**WORK REQUIRED:** The entries are to be reproduced word for word, with all images left out.
** STORED DATA follows **
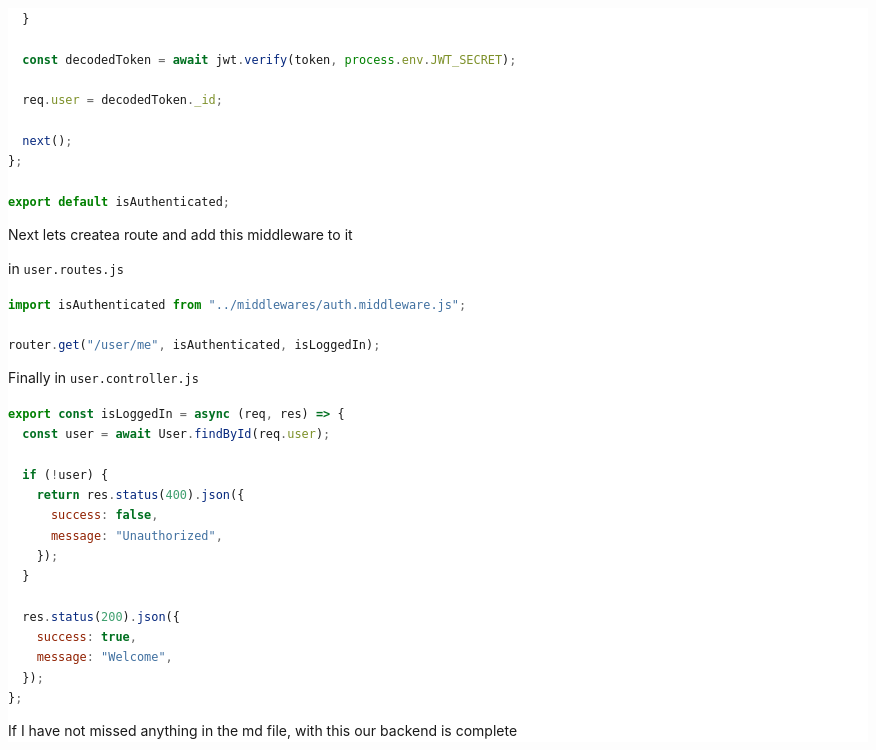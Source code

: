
 ```js
  }

  const decodedToken = await jwt.verify(token, process.env.JWT_SECRET);

  req.user = decodedToken._id;

  next();
};

export default isAuthenticated;
```

Next lets createa route and add this middleware to it

in `user.routes.js`

```js
import isAuthenticated from "../middlewares/auth.middleware.js";

router.get("/user/me", isAuthenticated, isLoggedIn);
```

Finally in `user.controller.js`

```js
export const isLoggedIn = async (req, res) => {
  const user = await User.findById(req.user);

  if (!user) {
    return res.status(400).json({
      success: false,
      message: "Unauthorized",
    });
  }

  res.status(200).json({
    success: true,
    message: "Welcome",
  });
};
```

If I have not missed anything in the md file, with this our backend is complete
** End of STORED DATA **
**OUTPUT OF THE EXERCISE:**
Source code

:
 ```js
  }

  const decodedToken = await jwt.verify(token, process.env.JWT_SECRET);

  req.user = decodedToken._id;

  next();
};

export default isAuthenticated;
```

Next lets createa route and add this middleware to it

in `user.routes.js`

```js
import isAuthenticated from "../middlewares/auth.middleware.js";

router.get("/user/me", isAuthenticated, isLoggedIn);
```

Finally in `user.controller.js`

```js
export const isLoggedIn = async (req, res) => {
  const user = await User.findById(req.user);

  if (!user) {
    return res.status(400).json({
      success: false,
      message: "Unauthorized",
    });
  }

  res.status(200).json({
    success: true,
    message: "Welcome",
  });
};
```

If I have not missed anything in the md file, with this our backend is complete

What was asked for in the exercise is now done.